SPAIN - The Congress Working Committee in Spain has agreed to introduce new conditions to soften the pension reform plan launched by the government at the beginning of this year, while the IMF has called on the country to adopt much stronger reforms to stabilise its economy.
The amendments introduced by the Congress Working Committee follow a request made by the Catalan centre right party (CiU).
According to the changes, the calculation for pension benefits will now take into account paid training done by all Spanish workers over a period of two years.
In the previous plan, introduced in January, only workers who had had training in the four years before the introduction of the pension reform were allowed to include them in their pensions calculations.
The Congress Working Committee has also agreed to revise the legal retirement age for workers with disabilities. People with a total impairment of more than 45% will be allowed to take their retirement at 56, instead of the current 58.

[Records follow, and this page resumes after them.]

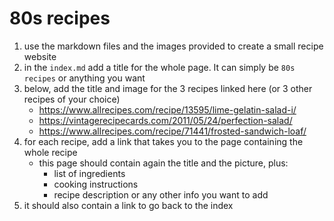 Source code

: # 80s recipes

1. use the markdown files and the images provided to create a small recipe website
1. in the `index.md` add a title for the whole page. It can simply be `80s recipes` or anything you want
1. below, add the title and image for the 3 recipes linked here (or 3 other recipes of your choice)
    - https://www.allrecipes.com/recipe/13595/lime-gelatin-salad-i/
    - https://vintagerecipecards.com/2011/05/24/perfection-salad/
    - https://www.allrecipes.com/recipe/71441/frosted-sandwich-loaf/
1. for each recipe, add a link that takes you to the page containing the whole recipe
    - this page should contain again the title and the picture, plus:
      - list of ingredients
      - cooking instructions
      - recipe description or any other info you want to add 
1. it should also contain a link to go back to the index
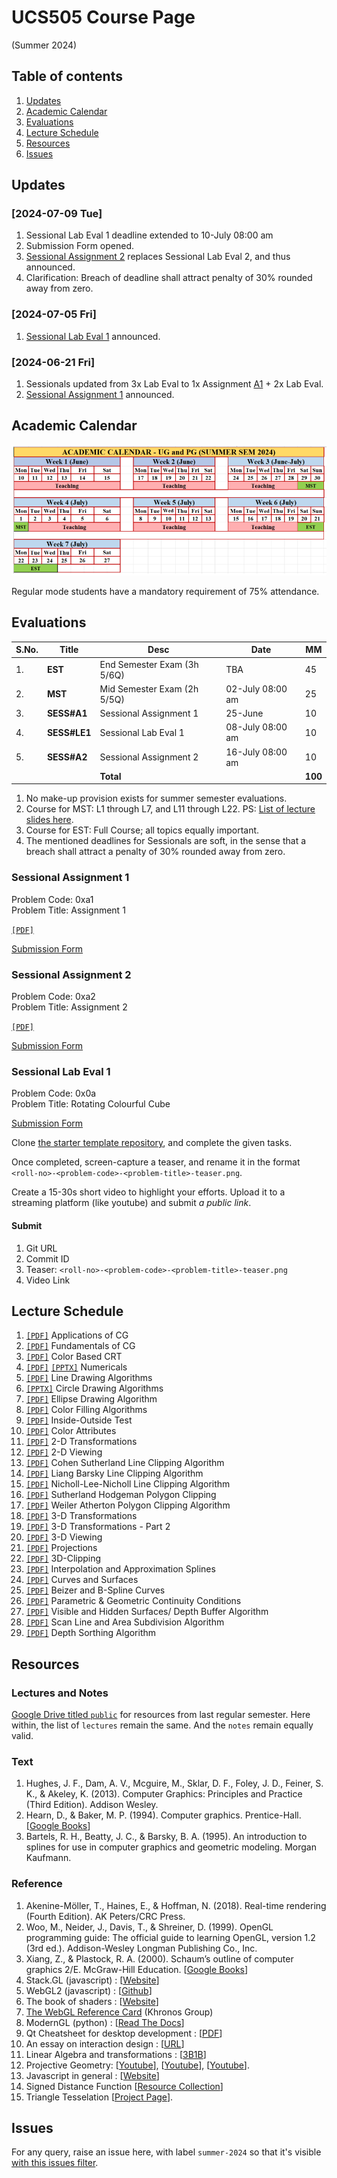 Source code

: # UCS505 Course Page
(Summer 2024)

## Table of contents ##
1. [Updates](#Updates)
1. [Academic Calendar](#academic-calendar)
2. [Evaluations](#evaluations)
3. [Lecture Schedule](#lecture-schedule)
4. [Resources](#resources)
5. [Issues](#issues)

## Updates ##

### [2024-07-09 Tue] ###

1. Sessional Lab Eval 1 deadline extended to 10-July
   08:00 am
2. Submission Form opened.
3. [Sessional Assignment 2](#sessional-assignment-2)
   replaces Sessional Lab Eval 2, and thus announced.
4. Clarification: Breach of deadline shall attract
   penalty of 30% rounded away from zero.

### [2024-07-05 Fri] ###
1. [Sessional Lab Eval 1](#sessional-lab-eval-1)
   announced.

### [2024-06-21 Fri] ###

1. Sessionals updated from 3x Lab Eval to 1x Assignment
   [A1](#sessional-assignment-1) + 2x Lab Eval.
2. [Sessional Assignment 1](#sessional-assignment-1)
   announced.

## Academic Calendar ##

![](./images/academic-calendar.png)

Regular mode students have a mandatory requirement of
75% attendance.

## Evaluations ##

   | S.No. | Title        | Desc                        | Date             | MM      |
   |-------|--------------|-----------------------------|------------------|---------|
   | 1.    | **EST**      | End Semester Exam (3h 5/6Q) | TBA              | 45      |
   | 2.    | **MST**      | Mid Semester Exam (2h 5/5Q) | 02-July 08:00 am | 25      |
   | 3.    | **SESS#A1**  | Sessional Assignment 1      | 25-June          | 10      |
   | 4.    | **SESS#LE1** | Sessional Lab Eval 1        | 08-July 08:00 am | 10      |
   | 5.    | **SESS#A2**  | Sessional Assignment 2      | 16-July 08:00 am | 10      |
   |       |              | **Total**                   |                  | **100** |

1. No make-up provision exists for summer semester
   evaluations.
2. Course for MST: L1 through L7, and L11 through
   L22. PS: [List of lecture slides
   here](https://drive.google.com/drive/folders/11Ooc9FPz14xw_49i6S_MFldtPUcZgujZ?usp=drive_link).
3. Course for EST: Full Course; all topics equally
   important.
4. The mentioned deadlines for Sessionals are soft, in
   the sense that a breach shall attract a penalty of
   30% rounded away from zero.

### Sessional Assignment 1 ###

Problem Code: 0xa1  
Problem Title: Assignment 1

[`[PDF]`](./0xa1.pdf)

[Submission
Form](https://docs.google.com/forms/d/e/1FAIpQLSdIWZ3nq40BCQyGcERINYRium-VgyBktcozn9fXhQJacypKUA/viewform)

### Sessional Assignment 2 ###

Problem Code: 0xa2  
Problem Title: Assignment 2

[`[PDF]`](./0xa2.pdf)

[Submission
Form](https://docs.google.com/forms/d/e/1FAIpQLSdIWZ3nq40BCQyGcERINYRium-VgyBktcozn9fXhQJacypKUA/viewform)

### Sessional Lab Eval 1 ###

Problem Code: 0x0a  
Problem Title: Rotating Colourful Cube

[Submission
Form](https://docs.google.com/forms/d/e/1FAIpQLSdmAG70DmnD4TMY8y9XT_r3Z2t0Q6ubCAnR9reQAUUtRPYKig/viewform)

Clone [the starter template
repository](https://github.com/tiet-ucs505/0x0a-rotating-colourful-cube),
and complete the given tasks.

Once completed, screen-capture a teaser, and rename it
in the format
`<roll-no>-<problem-code>-<problem-title>-teaser.png`.

Create a 15-30s short video to highlight your efforts.
Upload it to a streaming platform (like youtube) and
submit *a public link*.

#### Submit ####

1. Git URL
2. Commit ID
3. Teaser: `<roll-no>-<problem-code>-<problem-title>-teaser.png`
4. Video Link


## Lecture Schedule ##
1. [`[PDF]`](https://drive.google.com/file/d/1CJxN9oGy4iTQepDaW3v-kmatbqnKmQxS/view?usp=drive_link)
   Applications of CG
1. [`[PDF]`](https://drive.google.com/file/d/1AagIzt00lve0oOUhjDK_NggXlFmskPm_/view?usp=sharing)
   Fundamentals of CG
1. [`[PDF]`](https://drive.google.com/file/d/150IoKw3BKDx2PaT04haPbhIxODHmoXjc/view?usp=drive_link)
   Color Based CRT
1. [`[PDF]`](https://drive.google.com/file/d/1bcm1MCbvwgupde-zva8SRXon5Kw7vq9G/view?usp=drive_link)
   [`[PPTX]`](https://docs.google.com/presentation/d/1FcKp1PfskVZbz4knaKwMsT0B8QJbnXVC/edit?usp=drive_link&ouid=103230130969951472615&rtpof=true&sd=true)
   Numericals
1. [`[PDF]`](https://drive.google.com/file/d/1F-wU4aDDI6fU97sm-vqtVujAo47CiyEn/view?usp=drive_link)
   Line Drawing Algorithms
1. [`[PPTX]`](https://docs.google.com/presentation/d/1xVllNrqO8EsO4WnW3d5JdZ8dYkMGB3-7/edit?usp=drive_link&ouid=103230130969951472615&rtpof=true&sd=true)
   Circle Drawing Algorithms
1. [`[PDF]`](https://drive.google.com/file/d/1bk3pWphw0vNl1pLMtv5wZrnPZm3ZXSvS/view?usp=drive_link)
   Ellipse Drawing Algorithm
1. [`[PDF]`](https://drive.google.com/file/d/1TzAPHuC45avhnF0LkrvyYPVt_2f2ZsC7/view?usp=drive_link)
   Color Filling Algorithms
1. [`[PDF]`](https://drive.google.com/file/d/113M1W5bipYXDU9RQ49Qt4c2D-w6N5_hv/view?usp=drive_link)
   Inside-Outside Test
1. [`[PDF]`](https://drive.google.com/file/d/1juyQwQv_aTqW1jJFDbIsRgg9tBjse_1O/view?usp=drive_link)
   Color Attributes
1. [`[PDF]`](https://drive.google.com/file/d/14g3V2qZGzwPloZmI43lf0Kl9zb1KLxN8/view?usp=drive_link)
   2-D Transformations
1. [`[PDF]`](https://drive.google.com/file/d/134qyqDocOXJio-2xNReavRBGlaQAspYl/view?usp=drive_link)
   2-D Viewing
1. [`[PDF]`](https://drive.google.com/file/d/1CTXTgbw6wniSfcbnaAu2qCIKnPygzhX8/view?usp=drive_link)
   Cohen Sutherland Line Clipping Algorithm
1. [`[PDF]`](https://drive.google.com/file/d/1djbr_rfcwX-LiAE-X17caaJYg75Gxq2f/view?usp=drive_link)
   Liang Barsky Line Clipping Algorithm
1. [`[PDF]`](https://drive.google.com/file/d/1af0gXRyTwwlYXrima9BKa8c8JjzllunG/view?usp=drive_link)
   Nicholl-Lee-Nicholl Line Clipping Algorithm
1. [`[PDF]`](https://drive.google.com/file/d/1m-mrvdWNw0AkMS2Y-glvHbjOMJEBgbos/view?usp=drive_link)
   Sutherland Hodgeman Polygon Clipping
1. [`[PDF]`](https://drive.google.com/file/d/1uY9EC0eti0QgrqW0fiFLGb7xh7ZKW5Tk/view?usp=drive_link)
   Weiler Atherton Polygon Clipping Algorithm
1. [`[PDF]`](https://drive.google.com/file/d/1_K7CsMAP3iNSATR-Fd3GbJlcAUc7hwiC/view?usp=drive_link)
   3-D Transformations
1. [`[PDF]`](https://drive.google.com/file/d/1L_jZOYM-7qGjYnbgwrFo-XgZSC3eJ0EN/view?usp=drive_link)
   3-D Transformations - Part 2
1. [`[PDF]`](https://drive.google.com/file/d/1FaKs2Xa7DRe6NpFjQ6iqx95VC9RThm0R/view?usp=drive_link)
   3-D Viewing
1. [`[PDF]`](https://drive.google.com/file/d/1YXNm2bKQOK5IDAG48rw2g2mZ8O0HM66I/view?usp=drive_link)
   Projections
1. [`[PDF]`](https://drive.google.com/file/d/1M4U_tyHi6-xnsiwi8B9TDJ9K_aZAcjxO/view?usp=drive_link)
   3D-Clipping
1. [`[PDF]`](https://drive.google.com/file/d/1AZI-RqhZs5LiNg5oRKdDRnat8a7Kqr7h/view?usp=drive_link)
   Interpolation and Approximation Splines
1. [`[PDF]`](https://drive.google.com/file/d/1P7LbEmPZkfHkQ0O8gE0sYaHmzIUf_ta7/view?usp=drive_link)
   Curves and Surfaces
1. [`[PDF]`](https://drive.google.com/file/d/1rCF3FfSkZeWSeOVFds8O0LSiUxH2rkln/view?usp=drive_link)
   Beizer and B-Spline Curves
1. [`[PDF]`](https://drive.google.com/file/d/1iAYYgGTAzqehj2_kwcy5RnS5-rZgFezG/view?usp=drive_link)
   Parametric & Geometric Continuity Conditions
1. [`[PDF]`](https://drive.google.com/file/d/1bToessUYelgzuG48JUeCYZApqEw39khh/view?usp=drive_link)
   Visible and Hidden Surfaces/ Depth Buffer Algorithm
1. [`[PDF]`](https://drive.google.com/file/d/1MDEvMD5uAyMmYAetQmDXN-mmI0Di18KQ/view?usp=drive_link)
   Scan Line and Area Subdivision Algorithm
2. [`[PDF]`](https://drive.google.com/file/d/1BSpNcpr04wWEZZePodQFbMZZKXJKjGJU/view?usp=drive_link)
   Depth Sorthing Algorithm

## Resources ##

### Lectures and Notes ###

[Google Drive titled
`public`](https://drive.google.com/drive/folders/11Ooc9FPz14xw_49i6S_MFldtPUcZgujZ?usp=drive_link)
for resources from last regular semester. Here within,
the list of `lectures` remain the same. And the `notes`
remain equally valid.

### Text ###

1. Hughes, J. F., Dam, A. V., Mcguire, M., Sklar,
   D. F., Foley, J. D., Feiner, S. K., & Akeley,
   K. (2013). Computer Graphics: Principles and
   Practice (Third Edition). Addison Wesley.
2. Hearn, D., & Baker, M. P. (1994). Computer
   graphics. Prentice-Hall. [[Google
   Books](https://books.google.co.in/books?id=WJiYQgAACAAJ)]
3. Bartels, R. H., Beatty, J. C., & Barsky,
   B. A. (1995). An introduction to splines for use in
   computer graphics and geometric modeling. Morgan
   Kaufmann.

### Reference ###

1. Akenine-Möller, T., Haines, E., & Hoffman,
   N. (2018). Real-time rendering (Fourth Edition). AK
   Peters/CRC Press.
4. Woo, M., Neider, J., Davis, T., & Shreiner,
   D. (1999). OpenGL programming guide: The official
   guide to learning OpenGL, version 1.2 (3rd
   ed.). Addison-Wesley Longman Publishing Co.,
   Inc.
5. Xiang, Z., & Plastock, R. A. (2000). Schaum’s
   outline of computer graphics 2/E. McGraw-Hill
   Education. [[Google
   Books](https://books.google.co.in/books?id=7gT1MhI1SbIC)]
6. Stack.GL (javascript) :
   [[Website](https://stack.gl/)]
7. WebGL2 (javascript) :
   [[Github](https://github.com/sketchpunk/FunWithWebGL2)]
8. The book of shaders :
   [[Website](https://thebookofshaders.com/)]
9. [The WebGL Reference
   Card](https://www.khronos.org/developers/reference-cards/)
   (Khronos Group)
10. ModernGL (python) : [[Read The
    Docs](https://moderngl.readthedocs.io/)]
11. Qt Cheatsheet for desktop development :
    [[PDF](https://master.qt.io/learning/developerguides/qtquickdesktop/QtQuickApplicationGuide4Desktop.pdf)]
12. An essay on interaction design :
    [[URL](https://uxplanet.org/interaction-design-a-guide-for-beginners-32ff2364b53f)]
13. Linear Algebra and transformations :
    [[3B1B](https://www.3blue1brown.com/topics/linear-algebra)]
14. Projective Geometry:
    [[Youtube](https://www.youtube.com/watch?v=dPWTZSC7PYI)],
    [[Youtube](https://www.youtube.com/watch?v=mTw3o8-xMIo)],
    [[Youtube](https://www.youtube.com/watch?v=NYK0GBQVngs)].
15. Javascript in general :
    [[Website](https://nodeschool.io/)]
16. Signed Distance Function [[Resource
    Collection](https://gist.github.com/bvraghav/c024e654444bdc345c22a1b411a2e266)]
17. Triangle Tesselation [[Project Page](http://www.cs.cmu.edu/~quake/triangle.html)].


## Issues ##

For any query, raise an issue here, with label
`summer-2024` so that it's visible [with this issues
filter](https://github.com/tiet-ucs505/course-page/labels/summer-2024).
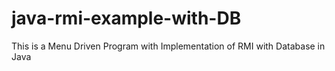 # java-rmi-example-with-DB
This is a Menu Driven Program with Implementation of RMI with Database in Java
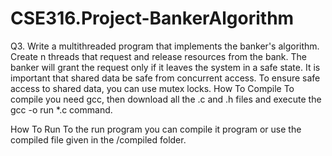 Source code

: # CSE316.Project-BankerAlgorithm
Q3. Write a multithreaded program that implements the banker's algorithm. Create n threads that request and release resources from the bank. The banker will grant the request only if it leaves the system in a safe state. It is important that shared data be safe from concurrent access. To ensure safe access to shared data, you can use mutex locks.
How To Compile
To compile you need gcc, then download all the .c and .h files and execute the gcc -o run *.c command.

How To Run
To the run program you can compile it program or use the compiled file given in the /compiled folder.
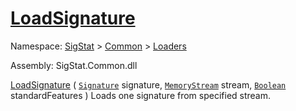 # [LoadSignature](./SigComp11DutchLoader-100663908.md)

Namespace: [SigStat]() > [Common](./../../README.md) > [Loaders](./../README.md)

Assembly: SigStat.Common.dll

[LoadSignature](./SigComp11DutchLoader-100663908.md) ( [`Signature`](./../../Signature.md) signature, [`MemoryStream`](https://docs.microsoft.com/en-us/dotnet/api/System.IO.MemoryStream) stream, [`Boolean`](https://docs.microsoft.com/en-us/dotnet/api/System.Boolean) standardFeatures )              Loads one signature from specified stream.
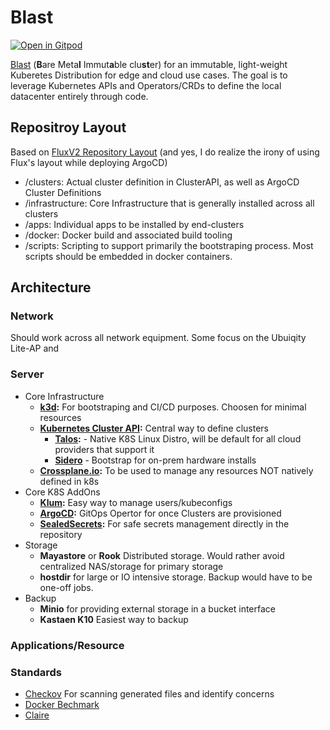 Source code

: # Blast

[![Open in Gitpod](https://gitpod.io/button/open-in-gitpod.svg)](https://gitpod.io/from-referrer/)

[Blast](https://acronymify.com/BLAST?q=bare+metal+immutable+cluster) (**B**are Meta**l** Immut**a**ble clu**st**er) for an immutable, light-weight Kuberetes Distribution for edge and cloud use cases.  The goal is to leverage Kubernetes APIs and Operators/CRDs to define the local datacenter entirely through code.

## Repositroy Layout

Based on [FluxV2 Repository Layout](https://fluxcd.io/docs/guides/repository-structure/#monorepo) (and yes, I do realize the irony of using Flux's layout while deploying ArgoCD)


- /clusters: Actual cluster definition in ClusterAPI, as well as ArgoCD Cluster Definitions
- /infrastructure: Core Infrastructure that is generally installed across all clusters
- /apps: Individual apps to be installed by end-clusters
- /docker: Docker build and associated build tooling
- /scripts: Scripting to support primarily the bootstraping process.  Most scripts should be embedded in docker containers.


## Architecture

### Network

Should work across all network equipment.  Some focus on the Ubuiqity Lite-AP and 

### Server

- Core Infrastructure
  - **[k3d](https://k3d.io):** For bootstraping and CI/CD purposes.  Choosen for minimal resources
  - **[Kubernetes Cluster API](https://cluster-api.sigs.k8s.io/):** Central way to define clusters
    - **[Talos](https://www.talos.dev/):** - Native K8S Linux Distro, will be default for all cloud providers that support it
    - **[Sidero](https://www.sidero.dev/)** - Bootstrap for on-prem hardware installs
  - **[Crossplane.io](https://crossplane.io/):** To be used to manage any resources NOT natively defined in k8s
- Core K8S AddOns
  - **[Klum](https://github.com/ibuildthecloud/klum):**  Easy way to manage users/kubeconfigs
  - **[ArgoCD](https://argoproj.github.io/argo-cd/):** GitOps Opertor for once Clusters are provisioned
  - **[SealedSecrets](https://github.com/bitnami-labs/sealed-secrets):** For safe secrets management directly in the repository
- Storage
  - **Mayastore** or **Rook** Distributed storage.  Would rather avoid centralized NAS/storage for primary storage
  - **hostdir** for large or IO intensive storage.  Backup would have to be one-off jobs.
- Backup
  - **Minio** for providing external storage in a bucket interface
  - **Kastaen K10** Easiest way to backup 

### Applications/Resource


### Standards

- [Checkov](https://github.com/bridgecrewio/checkov) For scanning generated files and identify concerns
- [Docker Bechmark](https://github.com/docker/docker-bench-security)
- [Claire](https://github.com/quay/clair)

However, the IMF has said that Spain must introduce deeper reforms, including in the labour and pension markets, to stabilise its economy.
According to the IMF, the several reforms launched by the country last year have helped the economy to find a better balance, but the international organisation stressed that those reforms were insufficient and that important risks remained.
In January, the Spanish government adopted a reform that aimed to push back the legal retirement age from 65 to 67 years.
This new legal retirement age will be implemented progressively from 2013.